_Problem to work on_
Your answer should be the lines of the data below that contain "IFAC".

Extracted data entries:
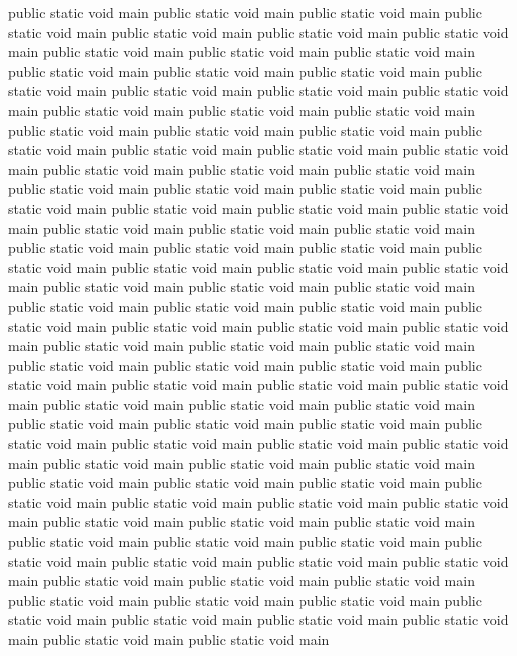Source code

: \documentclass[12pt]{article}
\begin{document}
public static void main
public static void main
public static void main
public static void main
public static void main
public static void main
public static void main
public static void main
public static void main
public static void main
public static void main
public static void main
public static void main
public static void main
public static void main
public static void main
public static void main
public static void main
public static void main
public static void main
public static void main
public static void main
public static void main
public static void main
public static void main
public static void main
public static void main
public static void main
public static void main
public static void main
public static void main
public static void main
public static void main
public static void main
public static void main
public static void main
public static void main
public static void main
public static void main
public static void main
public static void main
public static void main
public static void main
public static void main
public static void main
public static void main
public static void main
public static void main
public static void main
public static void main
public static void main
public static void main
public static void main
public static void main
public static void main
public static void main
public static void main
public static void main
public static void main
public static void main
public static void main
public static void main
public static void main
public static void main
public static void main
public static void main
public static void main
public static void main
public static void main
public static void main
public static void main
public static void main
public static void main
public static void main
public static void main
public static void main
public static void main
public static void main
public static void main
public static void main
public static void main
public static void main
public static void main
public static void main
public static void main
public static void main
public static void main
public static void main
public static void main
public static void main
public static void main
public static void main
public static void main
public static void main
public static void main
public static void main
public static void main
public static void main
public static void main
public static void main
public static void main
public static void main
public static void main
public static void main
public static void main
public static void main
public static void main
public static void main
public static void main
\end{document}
* * *
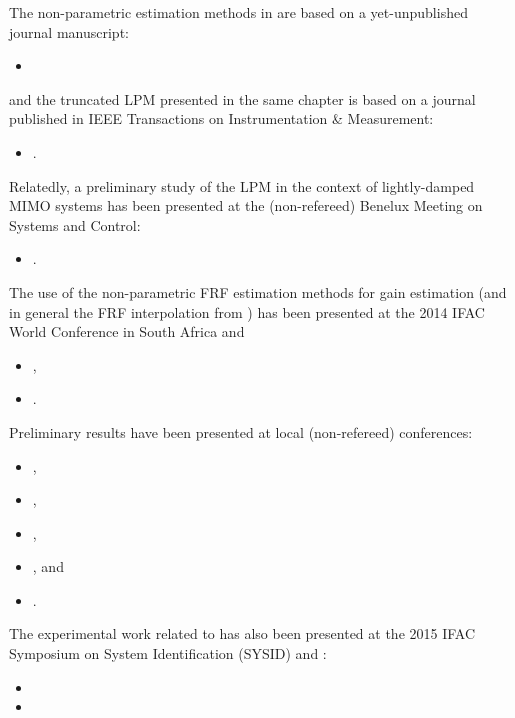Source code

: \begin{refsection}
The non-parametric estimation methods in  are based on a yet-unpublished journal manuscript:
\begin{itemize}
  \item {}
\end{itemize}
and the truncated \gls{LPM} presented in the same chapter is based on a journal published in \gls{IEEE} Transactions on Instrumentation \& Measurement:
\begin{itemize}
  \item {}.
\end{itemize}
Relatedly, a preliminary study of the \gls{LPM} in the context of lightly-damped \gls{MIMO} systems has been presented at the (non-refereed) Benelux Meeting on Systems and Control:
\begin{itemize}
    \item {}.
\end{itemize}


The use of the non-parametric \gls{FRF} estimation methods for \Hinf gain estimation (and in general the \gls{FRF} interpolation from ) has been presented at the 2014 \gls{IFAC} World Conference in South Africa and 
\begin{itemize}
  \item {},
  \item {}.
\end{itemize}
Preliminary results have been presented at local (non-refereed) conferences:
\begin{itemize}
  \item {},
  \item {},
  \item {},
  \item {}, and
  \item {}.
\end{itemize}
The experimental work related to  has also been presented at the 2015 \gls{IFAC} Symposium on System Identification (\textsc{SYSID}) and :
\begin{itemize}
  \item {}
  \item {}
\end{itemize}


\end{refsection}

_Expected answer_
The use of the non-parametric \gls{FRF} estimation methods for \Hinf gain estimation (and in general the \gls{FRF} interpolation from ) has been presented at the 2014 \gls{IFAC} World Conference in South Africa and 
The experimental work related to  has also been presented at the 2015 \gls{IFAC} Symposium on System Identification (\textsc{SYSID}) and :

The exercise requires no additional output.